Düğünlerde düğün sahibinin gelen misafirlere yemek ikram etmesi, hem dinimizde hem de kültürümüzde var olan güzel geleneklerdendir. Bu gelenek, birçok Türk ve Müslüman millet tarafından kültürün bir parçası olarak günümüzde bile yaşatılmaktadır. Her ülkede, hatta her şehir ve bölgede farklı şekillerde sürdürülen bu geleneğin Anadolu’daki en güzel örneklerinden biri ise hiç şüphesiz Konya Düğün Pilavı’dır.
Öyle "pilav" deyip de geçmemek gerek. Yemeğin genel adı pilav olsa da, pilavın üzerine eklenen etli kavurma, yanında sunulan yoğurt çorbası ve Konya’nın meşhur bamya çorbası bu menüyü tamamlar. Bunlara ek olarak, tatlı olarak irmik helvası ve pirinçten yapılan zerde tatlısı da masanın olmazsa olmazlarındandır. Zamanında Selçuklu saray yemeği olarak bilinen bu yemek, günümüzde Konya düğünlerinin vazgeçilmezleri arasındadır.
Konya Düğün Pilavı, yuvarlak masalara 9 veya 10 kişilik gruplar hâlinde oturularak yenir. Herkes, elinde bir kaşıkla beklemeye başlar. İlk olarak ortaya kase hâlinde yoğurt çorbası getirilir ve herkes aynı kaptan kaşıklamaya başlar. Yoğurt çorbası bittikten sonra sırasıyla etli pilav, bamya çorbası ve yeniden etli pilav servis edilir. Tüm bunların belirli bir sıralaması ve usulü vardır. En sonunda yemekler sünnetlenince dua okunarak masadan kalkılır.
Bu süreci yöneten kişi ise çoğu zaman masadaki en yaşlı kişidir. Masada bulunanlar birbirini tanımasa bile, o kişi oturur oturmaz ağırlığını hissettirir ve tüm masa, adeta bir komutan edasıyla ona tabi olur. Yemekler gelince o başlamadan kimse kaşığını kaldırmaz.
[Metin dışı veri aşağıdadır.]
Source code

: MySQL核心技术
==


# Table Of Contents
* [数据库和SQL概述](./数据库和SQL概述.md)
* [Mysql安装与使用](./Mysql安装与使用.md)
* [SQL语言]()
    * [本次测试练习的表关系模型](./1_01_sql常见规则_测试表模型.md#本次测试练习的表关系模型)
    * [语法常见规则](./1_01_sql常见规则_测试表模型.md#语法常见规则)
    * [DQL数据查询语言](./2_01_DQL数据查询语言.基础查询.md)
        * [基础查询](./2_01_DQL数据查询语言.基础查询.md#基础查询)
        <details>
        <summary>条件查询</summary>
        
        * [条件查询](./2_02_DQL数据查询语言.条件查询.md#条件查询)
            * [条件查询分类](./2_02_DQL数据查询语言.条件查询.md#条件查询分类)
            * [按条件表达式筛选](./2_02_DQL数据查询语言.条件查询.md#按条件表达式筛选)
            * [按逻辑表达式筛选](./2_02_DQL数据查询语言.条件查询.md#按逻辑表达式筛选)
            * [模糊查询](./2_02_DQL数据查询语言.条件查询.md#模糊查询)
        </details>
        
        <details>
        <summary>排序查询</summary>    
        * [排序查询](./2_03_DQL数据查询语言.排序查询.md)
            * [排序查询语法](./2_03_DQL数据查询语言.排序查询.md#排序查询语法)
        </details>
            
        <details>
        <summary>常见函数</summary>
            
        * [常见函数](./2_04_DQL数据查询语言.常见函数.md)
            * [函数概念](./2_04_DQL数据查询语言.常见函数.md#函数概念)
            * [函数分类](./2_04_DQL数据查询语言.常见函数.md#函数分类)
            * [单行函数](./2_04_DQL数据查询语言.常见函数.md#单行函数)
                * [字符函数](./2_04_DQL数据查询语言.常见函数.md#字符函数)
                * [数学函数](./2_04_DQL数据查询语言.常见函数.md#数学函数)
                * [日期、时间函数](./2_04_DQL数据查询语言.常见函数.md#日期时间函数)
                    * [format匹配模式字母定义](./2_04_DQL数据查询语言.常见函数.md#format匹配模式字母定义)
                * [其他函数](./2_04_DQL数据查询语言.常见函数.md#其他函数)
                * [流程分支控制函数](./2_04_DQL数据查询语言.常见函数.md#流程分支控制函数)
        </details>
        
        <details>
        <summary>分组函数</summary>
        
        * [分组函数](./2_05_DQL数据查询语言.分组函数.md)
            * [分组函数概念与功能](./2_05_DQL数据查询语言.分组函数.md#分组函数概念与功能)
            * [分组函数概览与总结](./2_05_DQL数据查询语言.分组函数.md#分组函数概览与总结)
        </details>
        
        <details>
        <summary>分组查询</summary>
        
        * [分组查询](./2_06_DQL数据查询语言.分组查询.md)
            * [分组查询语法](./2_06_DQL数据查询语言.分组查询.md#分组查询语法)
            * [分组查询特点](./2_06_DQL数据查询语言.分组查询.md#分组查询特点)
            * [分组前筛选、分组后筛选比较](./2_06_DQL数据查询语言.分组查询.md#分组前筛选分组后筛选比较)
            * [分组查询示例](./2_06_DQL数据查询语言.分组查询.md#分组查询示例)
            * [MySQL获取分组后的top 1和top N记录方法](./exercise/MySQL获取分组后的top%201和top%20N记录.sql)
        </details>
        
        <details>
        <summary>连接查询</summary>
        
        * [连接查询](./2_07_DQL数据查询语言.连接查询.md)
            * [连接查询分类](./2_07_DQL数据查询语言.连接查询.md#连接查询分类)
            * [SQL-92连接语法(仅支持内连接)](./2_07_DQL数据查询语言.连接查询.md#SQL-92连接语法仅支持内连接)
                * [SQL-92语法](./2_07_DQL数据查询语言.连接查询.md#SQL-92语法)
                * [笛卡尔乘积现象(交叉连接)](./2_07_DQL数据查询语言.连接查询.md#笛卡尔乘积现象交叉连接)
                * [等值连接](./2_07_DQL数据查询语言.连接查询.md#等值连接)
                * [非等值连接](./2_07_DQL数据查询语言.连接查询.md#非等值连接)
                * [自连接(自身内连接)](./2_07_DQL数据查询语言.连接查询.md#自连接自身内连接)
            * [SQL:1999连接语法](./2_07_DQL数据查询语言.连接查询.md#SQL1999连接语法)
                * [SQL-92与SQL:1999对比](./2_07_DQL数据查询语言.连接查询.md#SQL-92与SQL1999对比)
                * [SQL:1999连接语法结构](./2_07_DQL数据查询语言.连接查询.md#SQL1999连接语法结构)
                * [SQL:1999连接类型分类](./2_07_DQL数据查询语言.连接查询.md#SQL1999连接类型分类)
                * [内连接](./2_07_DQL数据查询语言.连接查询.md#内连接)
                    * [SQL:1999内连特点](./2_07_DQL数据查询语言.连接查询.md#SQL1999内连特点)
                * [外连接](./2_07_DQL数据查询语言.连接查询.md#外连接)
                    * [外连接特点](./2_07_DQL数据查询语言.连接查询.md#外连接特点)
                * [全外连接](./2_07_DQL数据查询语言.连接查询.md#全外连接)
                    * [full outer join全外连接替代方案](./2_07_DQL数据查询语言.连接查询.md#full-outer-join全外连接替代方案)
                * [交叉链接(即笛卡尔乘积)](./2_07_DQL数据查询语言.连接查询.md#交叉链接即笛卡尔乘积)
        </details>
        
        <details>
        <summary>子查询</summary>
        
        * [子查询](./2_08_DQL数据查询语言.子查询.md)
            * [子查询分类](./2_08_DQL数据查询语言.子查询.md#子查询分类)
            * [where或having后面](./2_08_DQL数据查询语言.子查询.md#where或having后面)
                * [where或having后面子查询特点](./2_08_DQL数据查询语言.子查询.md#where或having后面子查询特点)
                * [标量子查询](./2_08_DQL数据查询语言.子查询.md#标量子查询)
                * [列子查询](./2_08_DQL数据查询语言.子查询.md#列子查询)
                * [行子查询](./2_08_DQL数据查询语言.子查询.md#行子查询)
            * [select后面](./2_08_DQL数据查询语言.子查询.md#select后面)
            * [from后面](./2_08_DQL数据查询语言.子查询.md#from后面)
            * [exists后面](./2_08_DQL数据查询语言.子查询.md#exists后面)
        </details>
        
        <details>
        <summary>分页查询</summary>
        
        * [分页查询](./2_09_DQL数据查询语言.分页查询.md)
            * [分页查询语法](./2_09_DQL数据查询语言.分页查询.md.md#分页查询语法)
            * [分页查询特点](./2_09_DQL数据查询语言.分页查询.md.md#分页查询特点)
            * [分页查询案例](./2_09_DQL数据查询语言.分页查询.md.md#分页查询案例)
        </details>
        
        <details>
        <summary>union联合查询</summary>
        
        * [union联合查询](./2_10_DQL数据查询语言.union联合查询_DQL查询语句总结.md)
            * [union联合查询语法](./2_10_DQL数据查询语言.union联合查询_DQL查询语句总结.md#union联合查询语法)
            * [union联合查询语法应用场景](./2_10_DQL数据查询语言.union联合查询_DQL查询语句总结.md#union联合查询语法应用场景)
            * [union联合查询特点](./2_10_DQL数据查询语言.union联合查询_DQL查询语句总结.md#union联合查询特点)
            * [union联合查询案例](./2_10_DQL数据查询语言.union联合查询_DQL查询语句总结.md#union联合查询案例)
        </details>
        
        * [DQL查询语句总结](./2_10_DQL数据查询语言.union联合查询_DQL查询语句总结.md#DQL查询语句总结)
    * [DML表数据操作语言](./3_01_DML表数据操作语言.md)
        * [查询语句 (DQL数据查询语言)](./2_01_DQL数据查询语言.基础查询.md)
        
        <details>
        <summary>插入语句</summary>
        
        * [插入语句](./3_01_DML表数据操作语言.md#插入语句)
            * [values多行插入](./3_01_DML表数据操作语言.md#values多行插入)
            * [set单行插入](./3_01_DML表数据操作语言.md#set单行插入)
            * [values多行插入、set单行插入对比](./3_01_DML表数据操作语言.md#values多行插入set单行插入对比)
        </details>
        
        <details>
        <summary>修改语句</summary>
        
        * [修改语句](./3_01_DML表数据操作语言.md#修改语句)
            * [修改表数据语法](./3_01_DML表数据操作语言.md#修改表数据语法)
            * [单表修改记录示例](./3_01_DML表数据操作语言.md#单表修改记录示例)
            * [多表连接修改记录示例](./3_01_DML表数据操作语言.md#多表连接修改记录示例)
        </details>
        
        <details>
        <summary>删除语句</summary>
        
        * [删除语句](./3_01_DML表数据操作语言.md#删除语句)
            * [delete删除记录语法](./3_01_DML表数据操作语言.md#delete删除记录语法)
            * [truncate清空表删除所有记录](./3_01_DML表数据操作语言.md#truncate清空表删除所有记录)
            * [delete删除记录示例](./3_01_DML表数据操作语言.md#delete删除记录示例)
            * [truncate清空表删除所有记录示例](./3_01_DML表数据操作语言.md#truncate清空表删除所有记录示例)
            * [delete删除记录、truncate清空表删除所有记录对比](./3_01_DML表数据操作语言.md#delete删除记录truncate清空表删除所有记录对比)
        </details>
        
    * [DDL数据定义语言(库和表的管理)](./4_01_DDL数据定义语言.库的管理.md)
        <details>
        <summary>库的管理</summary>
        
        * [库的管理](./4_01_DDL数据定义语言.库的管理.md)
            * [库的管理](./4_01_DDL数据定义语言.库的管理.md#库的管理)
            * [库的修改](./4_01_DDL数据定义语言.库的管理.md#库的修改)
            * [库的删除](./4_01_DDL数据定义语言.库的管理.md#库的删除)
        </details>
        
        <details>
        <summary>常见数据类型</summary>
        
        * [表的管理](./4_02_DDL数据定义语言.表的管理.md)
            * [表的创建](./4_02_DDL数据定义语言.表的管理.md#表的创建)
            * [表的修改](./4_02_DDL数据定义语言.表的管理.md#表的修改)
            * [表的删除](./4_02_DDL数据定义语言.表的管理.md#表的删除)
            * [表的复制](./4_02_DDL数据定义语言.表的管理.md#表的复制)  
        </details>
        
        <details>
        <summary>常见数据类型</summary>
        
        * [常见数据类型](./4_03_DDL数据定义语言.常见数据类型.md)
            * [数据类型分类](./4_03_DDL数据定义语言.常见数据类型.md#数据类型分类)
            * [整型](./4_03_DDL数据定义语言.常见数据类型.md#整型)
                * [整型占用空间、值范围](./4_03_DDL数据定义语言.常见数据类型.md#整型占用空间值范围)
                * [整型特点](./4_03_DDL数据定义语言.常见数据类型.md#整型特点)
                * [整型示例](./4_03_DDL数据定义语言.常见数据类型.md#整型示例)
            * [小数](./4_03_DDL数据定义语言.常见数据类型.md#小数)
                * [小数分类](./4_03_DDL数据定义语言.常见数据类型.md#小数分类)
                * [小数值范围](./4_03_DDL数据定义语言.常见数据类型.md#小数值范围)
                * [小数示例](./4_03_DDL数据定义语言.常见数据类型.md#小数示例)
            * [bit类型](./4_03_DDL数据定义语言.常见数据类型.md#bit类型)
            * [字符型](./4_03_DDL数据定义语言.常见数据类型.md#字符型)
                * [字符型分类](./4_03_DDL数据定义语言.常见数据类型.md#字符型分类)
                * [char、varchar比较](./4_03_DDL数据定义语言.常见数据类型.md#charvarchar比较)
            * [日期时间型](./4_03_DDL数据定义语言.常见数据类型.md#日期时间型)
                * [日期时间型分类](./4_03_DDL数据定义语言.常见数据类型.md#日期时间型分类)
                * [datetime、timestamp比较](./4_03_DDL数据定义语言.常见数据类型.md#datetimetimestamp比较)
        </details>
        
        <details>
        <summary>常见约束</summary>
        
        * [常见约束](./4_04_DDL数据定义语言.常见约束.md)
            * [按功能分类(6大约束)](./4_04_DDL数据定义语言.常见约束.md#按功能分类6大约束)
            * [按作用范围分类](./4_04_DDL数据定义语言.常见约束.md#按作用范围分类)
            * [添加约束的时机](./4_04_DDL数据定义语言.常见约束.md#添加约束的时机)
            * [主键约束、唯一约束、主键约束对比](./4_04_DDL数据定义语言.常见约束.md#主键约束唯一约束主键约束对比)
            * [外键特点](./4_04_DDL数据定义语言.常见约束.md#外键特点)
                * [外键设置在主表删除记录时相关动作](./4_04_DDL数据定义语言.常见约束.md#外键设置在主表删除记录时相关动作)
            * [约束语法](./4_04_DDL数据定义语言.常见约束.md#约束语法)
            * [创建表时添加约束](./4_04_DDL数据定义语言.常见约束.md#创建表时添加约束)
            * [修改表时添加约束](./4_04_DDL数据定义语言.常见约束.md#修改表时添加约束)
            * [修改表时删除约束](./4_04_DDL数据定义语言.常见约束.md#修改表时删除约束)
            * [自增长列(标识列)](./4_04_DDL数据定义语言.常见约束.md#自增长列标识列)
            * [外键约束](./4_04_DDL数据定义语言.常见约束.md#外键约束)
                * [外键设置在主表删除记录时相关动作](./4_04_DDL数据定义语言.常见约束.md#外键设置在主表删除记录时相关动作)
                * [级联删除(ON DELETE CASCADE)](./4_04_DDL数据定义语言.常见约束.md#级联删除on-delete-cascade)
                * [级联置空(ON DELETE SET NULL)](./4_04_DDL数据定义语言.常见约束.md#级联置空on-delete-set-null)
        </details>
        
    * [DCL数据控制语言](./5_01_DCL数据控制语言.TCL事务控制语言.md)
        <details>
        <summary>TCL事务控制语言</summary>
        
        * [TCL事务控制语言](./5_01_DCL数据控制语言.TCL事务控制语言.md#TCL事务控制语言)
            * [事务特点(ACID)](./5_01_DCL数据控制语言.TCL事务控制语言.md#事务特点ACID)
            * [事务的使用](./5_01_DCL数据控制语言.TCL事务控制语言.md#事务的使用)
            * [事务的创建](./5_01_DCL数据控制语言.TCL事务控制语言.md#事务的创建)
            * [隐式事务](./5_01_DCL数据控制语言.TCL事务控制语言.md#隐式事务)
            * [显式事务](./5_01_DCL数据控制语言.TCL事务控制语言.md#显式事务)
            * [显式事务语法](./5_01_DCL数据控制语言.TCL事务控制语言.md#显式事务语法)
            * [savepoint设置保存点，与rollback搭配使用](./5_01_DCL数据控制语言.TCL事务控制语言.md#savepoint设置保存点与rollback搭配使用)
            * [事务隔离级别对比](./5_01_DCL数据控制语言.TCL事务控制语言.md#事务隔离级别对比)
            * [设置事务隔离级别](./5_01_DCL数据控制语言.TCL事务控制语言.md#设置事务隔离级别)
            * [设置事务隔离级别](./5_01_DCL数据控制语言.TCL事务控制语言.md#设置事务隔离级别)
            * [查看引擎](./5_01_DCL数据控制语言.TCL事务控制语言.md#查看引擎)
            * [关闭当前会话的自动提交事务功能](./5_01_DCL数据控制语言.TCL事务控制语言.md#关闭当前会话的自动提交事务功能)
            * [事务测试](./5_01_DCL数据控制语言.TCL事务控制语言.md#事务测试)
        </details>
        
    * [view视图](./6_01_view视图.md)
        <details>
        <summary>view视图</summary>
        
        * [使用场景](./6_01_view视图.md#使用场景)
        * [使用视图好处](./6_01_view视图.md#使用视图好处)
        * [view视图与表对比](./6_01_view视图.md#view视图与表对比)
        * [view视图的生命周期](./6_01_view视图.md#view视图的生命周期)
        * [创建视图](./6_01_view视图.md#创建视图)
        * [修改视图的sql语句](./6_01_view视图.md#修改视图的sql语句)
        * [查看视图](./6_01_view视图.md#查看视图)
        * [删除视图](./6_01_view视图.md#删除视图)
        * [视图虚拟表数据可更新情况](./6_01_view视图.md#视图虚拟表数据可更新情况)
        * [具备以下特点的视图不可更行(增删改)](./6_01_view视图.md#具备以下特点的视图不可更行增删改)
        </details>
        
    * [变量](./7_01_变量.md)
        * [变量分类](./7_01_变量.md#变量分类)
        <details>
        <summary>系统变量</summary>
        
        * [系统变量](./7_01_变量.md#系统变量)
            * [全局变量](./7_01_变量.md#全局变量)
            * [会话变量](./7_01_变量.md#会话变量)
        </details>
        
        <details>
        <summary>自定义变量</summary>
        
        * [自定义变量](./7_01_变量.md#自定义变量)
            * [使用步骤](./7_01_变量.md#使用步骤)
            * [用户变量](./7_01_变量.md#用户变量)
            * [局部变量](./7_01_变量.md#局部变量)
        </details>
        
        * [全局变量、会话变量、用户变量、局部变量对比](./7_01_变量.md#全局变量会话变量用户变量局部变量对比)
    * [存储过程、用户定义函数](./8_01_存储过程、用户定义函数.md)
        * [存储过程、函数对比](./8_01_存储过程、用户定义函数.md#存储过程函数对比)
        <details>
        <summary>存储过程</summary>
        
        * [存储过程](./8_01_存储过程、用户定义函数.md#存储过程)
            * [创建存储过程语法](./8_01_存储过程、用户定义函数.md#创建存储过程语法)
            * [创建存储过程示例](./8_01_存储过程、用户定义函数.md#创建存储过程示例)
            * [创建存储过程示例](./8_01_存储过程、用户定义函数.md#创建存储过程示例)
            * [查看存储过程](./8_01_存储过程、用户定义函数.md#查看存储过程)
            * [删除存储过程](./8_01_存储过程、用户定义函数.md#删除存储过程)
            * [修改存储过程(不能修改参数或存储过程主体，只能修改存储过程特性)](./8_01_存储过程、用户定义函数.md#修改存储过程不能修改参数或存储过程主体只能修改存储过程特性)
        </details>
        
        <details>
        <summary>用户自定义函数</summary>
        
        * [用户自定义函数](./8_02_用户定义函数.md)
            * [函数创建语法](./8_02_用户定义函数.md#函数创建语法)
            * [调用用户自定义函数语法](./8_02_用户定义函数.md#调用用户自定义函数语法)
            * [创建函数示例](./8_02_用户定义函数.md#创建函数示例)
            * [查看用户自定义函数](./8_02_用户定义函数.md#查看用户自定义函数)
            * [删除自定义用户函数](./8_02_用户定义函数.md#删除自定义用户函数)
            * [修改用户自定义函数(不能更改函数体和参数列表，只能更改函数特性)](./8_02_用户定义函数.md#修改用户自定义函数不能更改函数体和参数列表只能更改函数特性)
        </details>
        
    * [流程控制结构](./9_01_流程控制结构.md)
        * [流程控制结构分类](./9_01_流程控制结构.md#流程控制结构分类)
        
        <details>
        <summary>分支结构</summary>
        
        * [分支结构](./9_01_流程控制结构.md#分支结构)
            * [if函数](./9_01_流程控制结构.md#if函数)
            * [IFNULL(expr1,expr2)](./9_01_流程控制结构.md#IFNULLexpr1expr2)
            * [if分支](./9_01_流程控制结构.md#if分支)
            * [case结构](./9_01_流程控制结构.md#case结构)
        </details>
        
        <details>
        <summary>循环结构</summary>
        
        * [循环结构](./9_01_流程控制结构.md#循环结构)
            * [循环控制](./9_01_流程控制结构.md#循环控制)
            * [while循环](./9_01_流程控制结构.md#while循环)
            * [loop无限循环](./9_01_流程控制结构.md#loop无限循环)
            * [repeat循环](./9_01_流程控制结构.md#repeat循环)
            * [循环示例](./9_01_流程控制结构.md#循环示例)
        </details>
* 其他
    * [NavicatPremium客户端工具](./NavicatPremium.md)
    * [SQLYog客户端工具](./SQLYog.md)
O kişi de görevini hakkıyla yerine getirir; yemeklerin sünnetlenmesine, israf edilmemesine dikkat eder, eksikleri tamamlar ve en sonunda duasını yaptırarak sofrayı kaldırır.
Masadakiler belki de bir daha birbirlerini hiç görmeyeceklerdir, ancak yemek sırasında adeta bir askeri disiplin içinde o komutana tabi olurlar. Bunu ilk kez gördüğümde çok şaşırmıştım. Kültürümüzde aile içinde bu tür bir hiyerarşiye alışkınız, ancak dışarıda, hele hele birbirini tanımayan insanlar arasında bu düzenin devam etmesi beni gerçekten çok etkilemişti.
Bunu görünce aklıma Kore Savaşı’ndaki Türk esirlerinin durumu geldi. Kore Savaşı sırasında, BM ordusunda görev yapan birçok ülkeden asker, Çin ve Kuzey Kore ordusuna esir düşmüştü. Zorlu esaret hayatı ve gıda eksikliği sebebiyle farklı milletlerden birçok asker hayatını kaybederken, Türk esirler ise bir kişi bile kaybetmeden, tamamı geri dönmeyi başardı. Bunun sebebi, askerlerin Türk kültürüne olan bağlılıklarıydı.
Zira esirlere tek tip kıyafet giydirilse de, Türk esirlerinin rütbece büyük olanının esaret hayatında bile komutanlık görevini sürdürdüğü ve diğerlerinin ona tabi olduğu görülüyordu. Yaralı veya hasta olan esirlere, komutanın emriyle diğerleri yardım ediyordu. En önemli mesele ise yemek paylaşımıydı; ortaya yemek geldiğinde kimse ona el uzatmaz, komutan bir baba edasıyla yemeği herkese eşit şekilde dağıttıktan sonra, en sonunda kendisi aynı ölçüde payını yerdi.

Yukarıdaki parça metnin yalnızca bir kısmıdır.